Privacy and Surveillance
Data collected for one purpose is often repurposed for another. "Behavioral data" collected for ad targeting can be used for:
- Insurance risk scoring
- Employment screening
- Government surveillance
Once data exists, you lose control of how it's used. Engineers build the systems that collect and store this data.
Data as Power
Data creates asymmetric information between organizations and individuals. Companies know far more about users than users know about companies. This asymmetry can be exploited.
Privacy regulations (GDPR, CCPA) are attempts to rebalance this. As engineers, we should ask:
"Does the person whose data this is benefit from this system, or are they the product being sold?"
Trust, but Verify
Auditability: Systems should produce audit logs so that what happened can be reconstructed and verified.
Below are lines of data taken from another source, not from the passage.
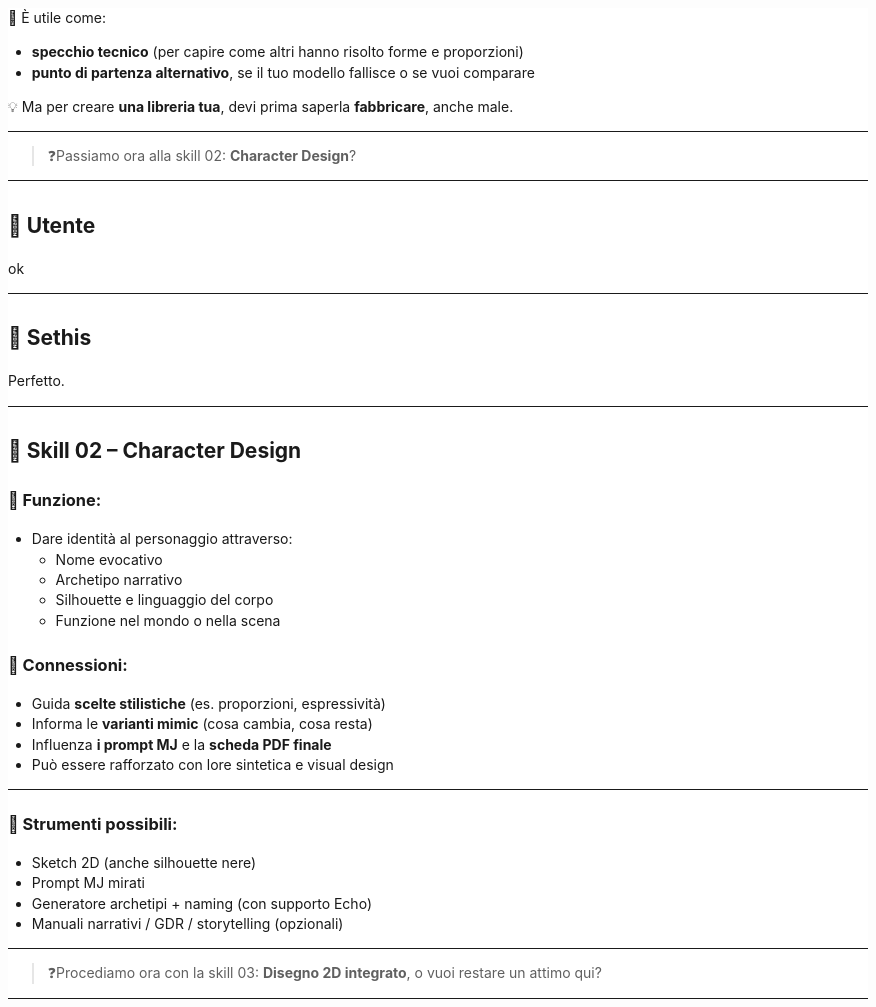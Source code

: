📌 È utile come:
- **specchio tecnico** (per capire come altri hanno risolto forme e proporzioni)
- **punto di partenza alternativo**, se il tuo modello fallisce o se vuoi comparare

💡 Ma per creare **una libreria tua**, devi prima saperla **fabbricare**, anche male.

---

> ❓Passiamo ora alla skill 02: **Character Design**?

---

## 👤 **Utente**

ok

---

## 🤖 **Sethis**

Perfetto.

---

## 🧩 Skill 02 – Character Design

### 🎯 Funzione:
- Dare identità al personaggio attraverso:
  - Nome evocativo
  - Archetipo narrativo
  - Silhouette e linguaggio del corpo
  - Funzione nel mondo o nella scena

### 🔁 Connessioni:
- Guida **scelte stilistiche** (es. proporzioni, espressività)
- Informa le **varianti mimic** (cosa cambia, cosa resta)
- Influenza **i prompt MJ** e la **scheda PDF finale**
- Può essere rafforzato con lore sintetica e visual design

---

### 🧰 Strumenti possibili:
- Sketch 2D (anche silhouette nere)
- Prompt MJ mirati
- Generatore archetipi + naming (con supporto Echo)
- Manuali narrativi / GDR / storytelling (opzionali)

---

> ❓Procediamo ora con la skill 03: **Disegno 2D integrato**, o vuoi restare un attimo qui?

---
This applies to:
- Financial systems (who authorized this transaction?)
- Machine learning systems (why was this person denied credit?)
- Access logs (who looked at whose medical records?)
Immutable append-only logs (like the event log architecture) naturally provide this.
🔮 Composing Reliable Systems from Unreliable Components
The book's ultimate message: building reliable systems from unreliable components is possible — and the tools and patterns to do it are well-understood.
The recipe:
- Use the right tool for each job — don't force one database to do everything
- Connect tools via event streams — treat the event log as the source of truth
- Design for idempotency and replayability — make operations safe to retry
- Accept partial failures — design for degraded mode, not just happy path
- Monitor and observe — if you can't measure it, you can't fix it
- Think about end-to-end correctness — correctness at one layer doesn't guarantee correctness at the system level
And above all:
Build systems that serve the people who use them, not just the business interests of those who deploy them.
Summary: The Full Architecture
Looking back at the entire book through the lens of Chapter 12:
Raw Data (events, writes)
↓
Immutable Event Log (Kafka)
↓
┌──────────────────────────────────────────┐
│ Processing Layer │
│ Batch (Spark) | Stream (Flink) │
└──────────────────────────────────────────┘
↓
Derived Views (Materialized for serving):
• OLTP state (PostgreSQL)
• Search index (Elasticsearch)
• Cache (Redis)
• Analytics (BigQuery)
• ML models (offline-trained, online-served)
↓
Application Layer
↓
Users
This architecture is:
- Reliable: Failures in one derived view don't affect others; re-derive from the log
- Scalable: Each layer scales independently
- Maintainable: Clear separation of concerns; change a derived view without touching the source
- Auditable: The event log is the complete history
The goal of the entire book — and of good data systems engineering — is to build systems that exhibit these three properties: reliable, scalable, and maintainable.